La réponse ordinaire, c’est que la mise est de 3 contre 1.

Celle de M. d’Alembert, c’est qu’elle est de 2 contre 1.

Pour prouver qu’elle est de 3 contre 1, on dit : il y a quatre combinaisons différentes, croix-croix ; croix-pile ; pile-croix ; pile-pile. Les trois premiers font gagner ; la seule dernière fait perdre ; donc la mise doit être de 3 contre 1.

M. d’Alembert répond : Si croix arrive du premier coup, le jeu est fini, on n’en joue pas un second. Les combinaisons croix-croix et croix-pile se réduisent donc à une. Il n’y a que trois combinaisons possibles, deux qui font gagner et une qui fait perdre : donc la mise doit être de 2 contre 1.

Il croit que la manière dont on raisonne pour prouver que la mise est de 3 contre 1 est paralogistique, et que son paralogisme s’accroît encore si le pari est d’amener croix, non pas en deux coups, mais en cent coups joués de suite ; car, dit-il, alors on traite la combinaison qui amènerait croix cent fois consécutives comme aussi possible qu’une autre ; ce qu’elle n’est pas.

On dit à M. d’Alembert : Mais la probabilité d’amener croix au premier coup est d’un demi, et ce cas est favorable.

La probabilité d’amener pile au premier coup est aussi d’un demi, et ce cas est nul.
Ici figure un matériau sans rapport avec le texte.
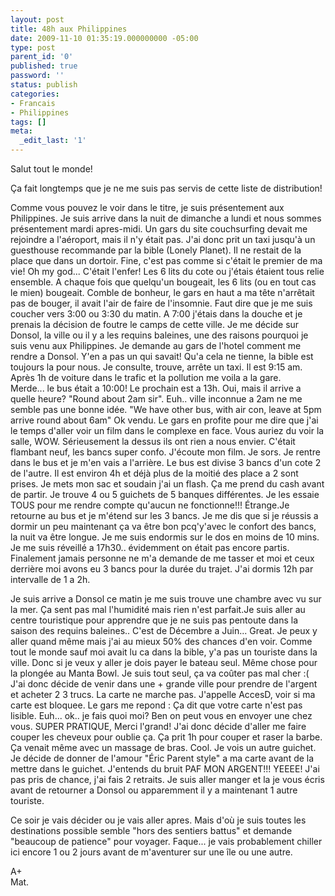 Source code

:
 ```yaml
---
layout: post
title: 48h aux Philippines
date: 2009-11-10 01:35:19.000000000 -05:00
type: post
parent_id: '0'
published: true
password: ''
status: publish
categories:
- Francais
- Philippines
tags: []
meta:
  _edit_last: '1'
---
```

Salut tout le monde!

Ça fait longtemps que je ne me suis pas servis de cette liste de distribution!

Comme vous pouvez le voir dans le titre, je suis présentement aux Philippines. Je suis arrive dans la nuit de dimanche a lundi et nous sommes présentement mardi apres-midi. Un gars du site couchsurfing devait me rejoindre a l'aéroport, mais il n'y était pas. J'ai donc prit un taxi jusqu'à un guesthouse recommande par la bible (Lonely Planet). Il ne restait de la place que dans un dortoir. Fine, c'est pas comme si c'était le premier de ma vie! Oh my god... C'était l'enfer! Les 6 lits du cote ou j'étais étaient tous relie ensemble. A chaque fois que quelqu'un bougeait, les 6 lits (ou en tout cas le mien) bougeait. Comble de bonheur, le gars en haut a ma tête n'arrêtait pas de bouger, il avait l'air de faire de l'insomnie. Faut dire que je me suis coucher vers 3:00 ou 3:30 du matin. A 7:00 j'étais dans la douche et je prenais la décision de foutre le camps de cette ville. Je me décide sur Donsol, la ville ou il y a les requins baleines, une des raisons pourquoi je suis venu aux Philippines. Je demande au gars de l'hotel comment me rendre a Donsol. Y'en a pas un qui savait! Qu'a cela ne tienne, la bible est toujours la pour nous. Je consulte, trouve, arrête un taxi. Il est 9:15 am. Après 1h de voiture dans le trafic et la pollution me voila a la gare.  
Merde... le bus était a 10:00! Le prochain est a 13h. Oui, mais il arrive a quelle heure? "Round about 2am sir". Euh.. ville inconnue a 2am ne me semble pas une bonne idée. "We have other bus, with air con, leave at 5pm arrive round about 6am" Ok vendu. Le gars en profite pour me dire que j'ai le temps d'aller voir un film dans le complexe en face. Vous auriez du voir la salle, WOW. Sérieusement la dessus ils ont rien a nous envier. C'était flambant neuf, les bancs super confo. J'écoute mon film. Je sors. Je rentre dans le bus et je m'en vais a l'arrière. Le bus est divise 3 bancs d'un cote 2 de l'autre. Il est environ 4h et déjà plus de la moitié des place a 2 sont prises. Je mets mon sac et soudain j'ai un flash. Ça me prend du cash avant de partir. Je trouve 4 ou 5 guichets de 5 banques différentes. Je les essaie TOUS pour me rendre compte qu'aucun ne fonctionne!!! Étrange.Je retourne au bus et je m'étend sur les 3 bancs. Je me dis que si je réussis a dormir un peu maintenant ça va être bon pcq'y'avec le confort des bancs, la nuit va être longue. Je me suis endormis sur le dos en moins de 10 mins. Je me suis réveillé a 17h30.. évidemment on était pas encore partis. Finalement jamais personne ne m'a demande de me tasser et moi et ceux derrière moi avons eu 3 bancs pour la durée du trajet. J'ai dormis 12h par intervalle de 1 a 2h.

Je suis arrive a Donsol ce matin je me suis trouve une chambre avec vu sur la mer. Ça sent pas mal l'humidité mais rien n'est parfait.Je suis aller au centre touristique pour apprendre que je ne suis pas pentoute dans la saison des requins baleines.. C'est de Décembre a Juin... Great. Je peux y aller quand même mais j'ai au mieux 50% des chances d'en voir. Comme tout le monde sauf moi avait lu ca dans la bible, y'a pas un touriste dans la ville. Donc si je veux y aller je dois payer le bateau seul. Même chose pour la plongée au Manta Bowl. Je suis tout seul, ça va coûter pas mal cher :( J'ai donc décide de venir dans une + grande ville pour prendre de l'argent et acheter 2 3 trucs. La carte ne marche pas. J'appelle AccesD, voir si ma carte est bloquee. Le gars me repond : Ça dit que votre carte n'est pas lisible. Euh... ok.. je fais quoi moi? Ben on peut vous en envoyer une chez vous. SUPER PRATIQUE, Merci l'grand! J'ai donc décide d'aller me faire couper les cheveux pour oublie ça. Ça prit 1h pour couper et raser la barbe. Ça venait même avec un massage de bras. Cool. Je vois un autre guichet. Je décide de donner de l'amour "Éric Parent style" a ma carte avant de la mettre dans le guichet. J'entends du bruit PAF MON ARGENT!!! YEEEE! J'ai pas pris de chance, j'ai fais 2 retraits. Je suis aller manger et la je vous écris avant de retourner a Donsol ou apparemment il y a maintenant 1 autre touriste.

Ce soir je vais décider ou je vais aller apres. Mais d'où je suis toutes les destinations possible semble "hors des sentiers battus" et demande "beaucoup de patience" pour voyager. Faque... je vais probablement chiller ici encore 1 ou 2 jours avant de m'aventurer sur une île ou une autre.

A+  
Mat.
Et dans le cas où l’on amène pile au premier coup, la probabilité d’amener croix au second coup est d’un demi multiplié par un demi, ou d’un quart, et ce cas est favorable.
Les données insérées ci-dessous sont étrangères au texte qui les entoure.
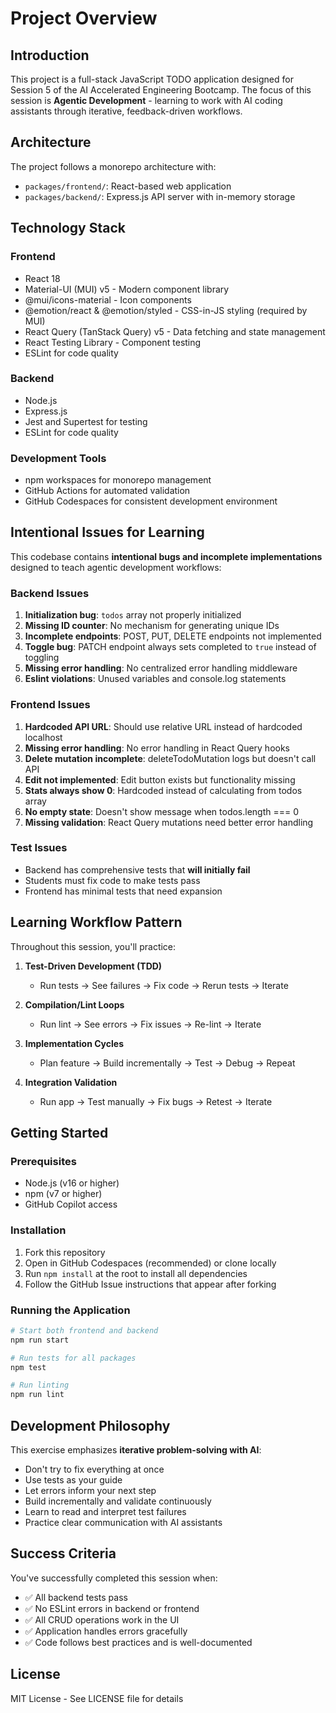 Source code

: # Project Overview

## Introduction

This project is a full-stack JavaScript TODO application designed for Session 5 of the AI Accelerated Engineering Bootcamp. The focus of this session is **Agentic Development** - learning to work with AI coding assistants through iterative, feedback-driven workflows.

## Architecture

The project follows a monorepo architecture with:

- `packages/frontend/`: React-based web application
- `packages/backend/`: Express.js API server with in-memory storage

## Technology Stack

### Frontend

- React 18
- Material-UI (MUI) v5 - Modern component library
- @mui/icons-material - Icon components
- @emotion/react & @emotion/styled - CSS-in-JS styling (required by MUI)
- React Query (TanStack Query) v5 - Data fetching and state management
- React Testing Library - Component testing
- ESLint for code quality

### Backend

- Node.js
- Express.js
- Jest and Supertest for testing
- ESLint for code quality

### Development Tools

- npm workspaces for monorepo management
- GitHub Actions for automated validation
- GitHub Codespaces for consistent development environment

## Intentional Issues for Learning

This codebase contains **intentional bugs and incomplete implementations** designed to teach agentic development workflows:

### Backend Issues

1. **Initialization bug**: `todos` array not properly initialized
2. **Missing ID counter**: No mechanism for generating unique IDs
3. **Incomplete endpoints**: POST, PUT, DELETE endpoints not implemented
4. **Toggle bug**: PATCH endpoint always sets completed to `true` instead of toggling
5. **Missing error handling**: No centralized error handling middleware
6. **Eslint violations**: Unused variables and console.log statements

### Frontend Issues

1. **Hardcoded API URL**: Should use relative URL instead of hardcoded localhost
2. **Missing error handling**: No error handling in React Query hooks
3. **Delete mutation incomplete**: deleteTodoMutation logs but doesn't call API
4. **Edit not implemented**: Edit button exists but functionality missing
5. **Stats always show 0**: Hardcoded instead of calculating from todos array
6. **No empty state**: Doesn't show message when todos.length === 0
7. **Missing validation**: React Query mutations need better error handling

### Test Issues

- Backend has comprehensive tests that **will initially fail**
- Students must fix code to make tests pass
- Frontend has minimal tests that need expansion

## Learning Workflow Pattern

Throughout this session, you'll practice:

1. **Test-Driven Development (TDD)**

   - Run tests → See failures → Fix code → Rerun tests → Iterate

2. **Compilation/Lint Loops**

   - Run lint → See errors → Fix issues → Re-lint → Iterate

3. **Implementation Cycles**

   - Plan feature → Build incrementally → Test → Debug → Repeat

4. **Integration Validation**
   - Run app → Test manually → Fix bugs → Retest → Iterate

## Getting Started

### Prerequisites

- Node.js (v16 or higher)
- npm (v7 or higher)
- GitHub Copilot access

### Installation

1. Fork this repository
2. Open in GitHub Codespaces (recommended) or clone locally
3. Run `npm install` at the root to install all dependencies
4. Follow the GitHub Issue instructions that appear after forking

### Running the Application

```bash
# Start both frontend and backend
npm run start

# Run tests for all packages
npm test

# Run linting
npm run lint
```

## Development Philosophy

This exercise emphasizes **iterative problem-solving with AI**:

- Don't try to fix everything at once
- Use tests as your guide
- Let errors inform your next step
- Build incrementally and validate continuously
- Learn to read and interpret test failures
- Practice clear communication with AI assistants

## Success Criteria

You've successfully completed this session when:

- ✅ All backend tests pass
- ✅ No ESLint errors in backend or frontend
- ✅ All CRUD operations work in the UI
- ✅ Application handles errors gracefully
- ✅ Code follows best practices and is well-documented

## License

MIT License - See LICENSE file for details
La probabilité d’amener pile au second coup est aussi d’un demi multiplié par un demi, et ce cas seul est défavorable.

La somme des probabilités favorables est donc à celle des probabilités défavorables comme 1/2 est à 1/4, ou comme 3 est à 1.
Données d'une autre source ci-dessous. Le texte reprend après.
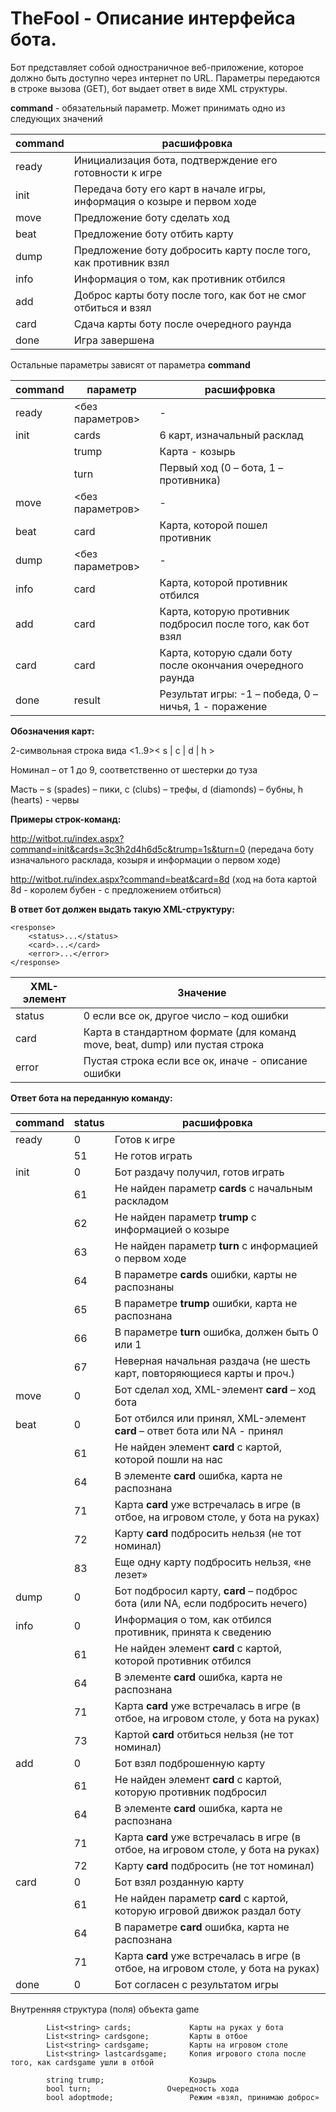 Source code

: # TheFool - Описание интерфейса бота.
Бот представляет собой одностраничное веб-приложение, которое должно быть доступно через интернет по URL. Параметры передаются в строке вызова (GET), бот выдает ответ в виде XML структуры.

**command**	- обязательный параметр. Может принимать одно из следующих значений

| command | расшифровка |
| --- | --- |
| ready	| Инициализация бота, подтверждение его готовности к игре | 
| init	| Передача боту его карт в начале игры, информация о козыре и первом ходе  | 
| move	| Предложение боту сделать ход | 
| beat	| Предложение боту отбить карту | 
| dump	| Предложение боту добросить карту после того, как противник взял | 
| info	| Информация о том, как противник отбился | 
| add	| Доброс карты боту после того, как бот не смог отбиться и взял | 
| card	| Сдача карты боту после очередного раунда | 
| done	| Игра завершена | 

Остальные параметры зависят от параметра **command**

| command | параметр | расшифровка |
| --- | --- | --- |
| ready	 | <без параметров>	 | - | 
|  init	 | cards | 6 карт, изначальный расклад |
|  | trump | Карта - козырь |
|   | turn	 | Первый ход (0 – бота, 1 – противника) | 
| move	| <без параметров>	| - | 
| beat	| card	| Карта, которой пошел противник | 
| dump	| <без параметров>	| - | 
| info	| card	| Карта, которой противник отбился |  
| add	| card	| Карта, которую противник подбросил после того, как бот взял | 
| card	| card	| Карта, которую сдали боту после окончания очередного раунда | 
| done	| result	| Результат игры: -1 – победа, 0 – ничья, 1 - поражение | 

**Обозначения карт:**

2-символьная строка вида  <1..9>< s | c | d | h >

Номинал – от 1 до 9, соответственно от шестерки до туза

Масть – s (spades) – пики, c (clubs) – трефы, d (diamonds) – бубны, h (hearts) - червы

**Примеры строк-команд:**

http://witbot.ru/index.aspx?command=init&cards=3c3h2d4h6d5c&trump=1s&turn=0 (передача боту изначального расклада, козыря и информации о первом ходе) 

http://witbot.ru/index.aspx?command=beat&card=8d  (ход на бота картой 8d - королем бубен - с предложением отбиться)

**В ответ бот должен выдать такую XML-структуру:**
```<?xml version=”1.0”>
<response>
    <status>...</status>
    <card>...</card>
    <error>...</error>
</response>
```

| XML-элемент | Значение |
| --- | --- |
| status	| 0 если все ок, другое число – код ошибки | 
| card	| Карта в стандартном формате (для команд move, beat, dump) или пустая строка | 
| error	| Пустая строка если все ок, иначе - описание ошибки |  


**Ответ бота на переданную команду:**

| command | status | расшифровка |
| --- | --- |--- |
| ready | 0 | Готов к игре | 
|    | 51 | Не готов играть | 
|  init | 0 | Бот раздачу получил, готов играть | 
|    | 61 | Не найден параметр **cards** с начальным раскладом | 
|   | 62 | Не найден параметр **trump** c информацией о козыре | 
|   | 63 | Не найден параметр **turn** c информацией о первом ходе | 
|   | 64 | В параметре **cards** ошибки, карты не распознаны | 
|   | 65 | В параметре **trump** ошибки, карта не распознана | 
|   | 66 | В параметре **turn** ошибка, должен быть 0 или 1 | 
|   | 67 | Неверная начальная раздача (не шесть карт, повторяющиеся карты и проч.) | 
| move | 0 | Бот сделал ход, XML-элемент **card** – ход бота | 
| beat | 0 | Бот отбился или принял, XML-элемент **card** – ответ бота или NA - принял | 
|   | 61 | Не найден элемент **card** с картой, которой пошли на нас | 
|   | 64 | В элементе **card** ошибка, карта не распознана | 
|   | 71 | Карта **card** уже встречалась в игре (в отбое, на игровом столе, у бота на руках) | 
|   | 72 | Карту **card** подбросить нельзя (не тот номинал) | 
|   | 83 | Еще одну карту подбросить нельзя, «не лезет» | 
| dump | 0 | Бот подбросил карту, **card** – подброс бота (или NA, если подбросить нечего) | 
| info | 0 | Информация о том, как отбился противник, принята к сведению | 
|   | 61 | Не найден элемент **card** с картой, которой противник отбился | 
|   | 64 | В элементе **card** ошибка, карта не распознана | 
|   | 71 | Карта **card** уже встречалась в игре (в отбое, на игровом столе, у бота на руках) | 
|   | 73 | Картой **card** отбиться нельзя (не тот номинал) | 
| add | 0 | Бот взял подброшенную карту | 
|   | 61 | Не найден элемент **card** с картой, которую противник подбросил | 
|   | 64 | В элементе **card** ошибка, карта не распознана | 
|   | 71 | Карта **card** уже встречалась в игре (в отбое, на игровом столе, у бота на руках) | 
|   | 72 | Карту **card** подбросить (не тот номинал) | 
| card | 0 | Бот взял розданную карту | 
|   | 61 | Не найден параметр **card** с картой, которую игровой движок раздал боту | 
|   | 64 | В параметре **card** ошибка, карта не распознана | 
|   | 71 | Карта **card** уже встречалась в игре (в отбое, на игровом столе, у бота на руках) | 
| done | 0 | Бот согласен с результатом игры | 



Внутренняя структура (поля) объекта game

```     
        List<string> cards; 			Карты на руках у бота
        List<string> cardsgone; 		Карты в отбое
        List<string> cardsgame;			Карты на игровом столе
        List<string> lastcardsgame;		Копия игрового стола после того, как cardsgame ушли в отбой

        string trump;			        Козырь
        bool turn;				   Очередность хода
        bool adoptmode;			        Режим «взял, принимаю доброс»
```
Dans ce raisonnement, dit M. d’Alembert, on traite le premier coup comme le second. Or cela ne doit pas se faire, car le premier coup est certain, et le second n’est que probable. Il ajoute que, d’ailleurs, cette manière d’estimer les probabilités est sujette à toutes les difficultés qui naissent de la supposition d’une probabilité égale pour toutes les combinaisons possibles, supposition contraire au cours ordinaire des choses.